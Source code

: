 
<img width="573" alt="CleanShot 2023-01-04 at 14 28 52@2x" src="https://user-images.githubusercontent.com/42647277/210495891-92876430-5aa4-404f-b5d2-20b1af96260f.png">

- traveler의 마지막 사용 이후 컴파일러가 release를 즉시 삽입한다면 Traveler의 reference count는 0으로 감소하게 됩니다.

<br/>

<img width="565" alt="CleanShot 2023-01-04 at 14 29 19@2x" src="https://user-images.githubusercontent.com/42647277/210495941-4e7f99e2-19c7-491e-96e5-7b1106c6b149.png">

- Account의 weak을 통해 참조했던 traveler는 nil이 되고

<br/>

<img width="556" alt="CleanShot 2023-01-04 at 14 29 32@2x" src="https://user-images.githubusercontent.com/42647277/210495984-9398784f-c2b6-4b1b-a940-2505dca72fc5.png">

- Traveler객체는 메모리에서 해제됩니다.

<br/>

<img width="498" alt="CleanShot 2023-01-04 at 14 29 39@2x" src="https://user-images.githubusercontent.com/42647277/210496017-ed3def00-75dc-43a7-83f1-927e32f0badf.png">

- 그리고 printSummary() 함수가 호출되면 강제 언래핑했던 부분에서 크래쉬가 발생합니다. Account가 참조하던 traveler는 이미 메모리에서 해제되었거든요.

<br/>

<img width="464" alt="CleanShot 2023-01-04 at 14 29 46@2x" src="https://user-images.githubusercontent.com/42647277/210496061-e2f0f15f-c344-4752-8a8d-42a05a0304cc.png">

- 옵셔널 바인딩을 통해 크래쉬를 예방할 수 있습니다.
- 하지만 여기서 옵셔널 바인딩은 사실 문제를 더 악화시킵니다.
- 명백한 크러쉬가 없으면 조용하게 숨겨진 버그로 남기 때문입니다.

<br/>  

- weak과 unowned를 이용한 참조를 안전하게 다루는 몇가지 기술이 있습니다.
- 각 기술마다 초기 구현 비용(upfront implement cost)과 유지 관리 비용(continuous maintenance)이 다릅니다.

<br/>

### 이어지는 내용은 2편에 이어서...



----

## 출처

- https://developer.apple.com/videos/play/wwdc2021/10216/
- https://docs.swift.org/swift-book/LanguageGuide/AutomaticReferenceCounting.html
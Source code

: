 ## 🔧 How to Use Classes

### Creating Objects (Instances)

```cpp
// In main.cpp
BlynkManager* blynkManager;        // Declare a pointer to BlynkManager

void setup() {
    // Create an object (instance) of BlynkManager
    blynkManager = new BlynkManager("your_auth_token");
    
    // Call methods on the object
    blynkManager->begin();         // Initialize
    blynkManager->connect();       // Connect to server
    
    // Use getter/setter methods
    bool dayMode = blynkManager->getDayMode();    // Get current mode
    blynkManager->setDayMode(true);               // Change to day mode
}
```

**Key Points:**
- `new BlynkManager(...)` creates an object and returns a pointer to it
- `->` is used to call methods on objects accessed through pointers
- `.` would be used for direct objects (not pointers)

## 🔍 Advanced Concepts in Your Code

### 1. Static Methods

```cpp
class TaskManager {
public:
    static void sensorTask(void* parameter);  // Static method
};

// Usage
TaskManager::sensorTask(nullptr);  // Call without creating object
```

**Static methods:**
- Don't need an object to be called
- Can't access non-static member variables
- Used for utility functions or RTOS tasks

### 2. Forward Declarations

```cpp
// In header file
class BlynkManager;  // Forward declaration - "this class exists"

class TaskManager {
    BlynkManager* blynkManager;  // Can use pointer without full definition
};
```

■ THE PROBLEM
The records above should be reproduced in full, exactly as they read.

■ RESPONSE TO THIS TASK
Source code

: 
<img width="573" alt="CleanShot 2023-01-04 at 14 28 52@2x" src="https://user-images.githubusercontent.com/42647277/210495891-92876430-5aa4-404f-b5d2-20b1af96260f.png">

- traveler의 마지막 사용 이후 컴파일러가 release를 즉시 삽입한다면 Traveler의 reference count는 0으로 감소하게 됩니다.

<br/>

<img width="565" alt="CleanShot 2023-01-04 at 14 29 19@2x" src="https://user-images.githubusercontent.com/42647277/210495941-4e7f99e2-19c7-491e-96e5-7b1106c6b149.png">

- Account의 weak을 통해 참조했던 traveler는 nil이 되고

<br/>

<img width="556" alt="CleanShot 2023-01-04 at 14 29 32@2x" src="https://user-images.githubusercontent.com/42647277/210495984-9398784f-c2b6-4b1b-a940-2505dca72fc5.png">

- Traveler객체는 메모리에서 해제됩니다.

<br/>

<img width="498" alt="CleanShot 2023-01-04 at 14 29 39@2x" src="https://user-images.githubusercontent.com/42647277/210496017-ed3def00-75dc-43a7-83f1-927e32f0badf.png">

- 그리고 printSummary() 함수가 호출되면 강제 언래핑했던 부분에서 크래쉬가 발생합니다. Account가 참조하던 traveler는 이미 메모리에서 해제되었거든요.

<br/>

<img width="464" alt="CleanShot 2023-01-04 at 14 29 46@2x" src="https://user-images.githubusercontent.com/42647277/210496061-e2f0f15f-c344-4752-8a8d-42a05a0304cc.png">

- 옵셔널 바인딩을 통해 크래쉬를 예방할 수 있습니다.
- 하지만 여기서 옵셔널 바인딩은 사실 문제를 더 악화시킵니다.
- 명백한 크러쉬가 없으면 조용하게 숨겨진 버그로 남기 때문입니다.

<br/>  

- weak과 unowned를 이용한 참조를 안전하게 다루는 몇가지 기술이 있습니다.
- 각 기술마다 초기 구현 비용(upfront implement cost)과 유지 관리 비용(continuous maintenance)이 다릅니다.

<br/>

### 이어지는 내용은 2편에 이어서...



----

## 출처

- https://developer.apple.com/videos/play/wwdc2021/10216/
- https://docs.swift.org/swift-book/LanguageGuide/AutomaticReferenceCounting.html
Source code

: ## 🔧 How to Use Classes

### Creating Objects (Instances)

```cpp
// In main.cpp
BlynkManager* blynkManager;        // Declare a pointer to BlynkManager

void setup() {
    // Create an object (instance) of BlynkManager
    blynkManager = new BlynkManager("your_auth_token");
    
    // Call methods on the object
    blynkManager->begin();         // Initialize
    blynkManager->connect();       // Connect to server
    
    // Use getter/setter methods
    bool dayMode = blynkManager->getDayMode();    // Get current mode
    blynkManager->setDayMode(true);               // Change to day mode
}
```

**Key Points:**
- `new BlynkManager(...)` creates an object and returns a pointer to it
- `->` is used to call methods on objects accessed through pointers
- `.` would be used for direct objects (not pointers)

## 🔍 Advanced Concepts in Your Code

### 1. Static Methods

```cpp
class TaskManager {
public:
    static void sensorTask(void* parameter);  // Static method
};

// Usage
TaskManager::sensorTask(nullptr);  // Call without creating object
```

**Static methods:**
- Don't need an object to be called
- Can't access non-static member variables
- Used for utility functions or RTOS tasks

### 2. Forward Declarations

```cpp
// In header file
class BlynkManager;  // Forward declaration - "this class exists"

class TaskManager {
    BlynkManager* blynkManager;  // Can use pointer without full definition
};
```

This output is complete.